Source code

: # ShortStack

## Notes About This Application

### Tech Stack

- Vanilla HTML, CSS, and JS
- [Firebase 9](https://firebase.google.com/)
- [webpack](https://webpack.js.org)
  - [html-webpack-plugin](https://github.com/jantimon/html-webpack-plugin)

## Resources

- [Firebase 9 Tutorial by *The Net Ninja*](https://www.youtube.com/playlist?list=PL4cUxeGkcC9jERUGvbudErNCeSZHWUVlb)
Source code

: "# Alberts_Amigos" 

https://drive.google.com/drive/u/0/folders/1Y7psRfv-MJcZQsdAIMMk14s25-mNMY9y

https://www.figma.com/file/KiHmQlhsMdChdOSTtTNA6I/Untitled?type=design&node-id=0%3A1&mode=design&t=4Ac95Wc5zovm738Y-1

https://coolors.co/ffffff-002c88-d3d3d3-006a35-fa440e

______________________________

> [ABOUT THIS EXERCISE] Write out, exactly as given, the line containing "### Tech Stack" and every line after it to the end of the records. Include nothing else.

> [RESPONSE]
### Tech Stack

- Vanilla HTML, CSS, and JS
- [Firebase 9](https://firebase.google.com/)
- [webpack](https://webpack.js.org)
  - [html-webpack-plugin](https://github.com/jantimon/html-webpack-plugin)

## Resources

- [Firebase 9 Tutorial by *The Net Ninja*](https://www.youtube.com/playlist?list=PL4cUxeGkcC9jERUGvbudErNCeSZHWUVlb)
Source code

: "# Alberts_Amigos" 

https://drive.google.com/drive/u/0/folders/1Y7psRfv-MJcZQsdAIMMk14s25-mNMY9y

https://www.figma.com/file/KiHmQlhsMdChdOSTtTNA6I/Untitled?type=design&node-id=0%3A1&mode=design&t=4Ac95Wc5zovm738Y-1

https://coolors.co/ffffff-002c88-d3d3d3-006a35-fa440e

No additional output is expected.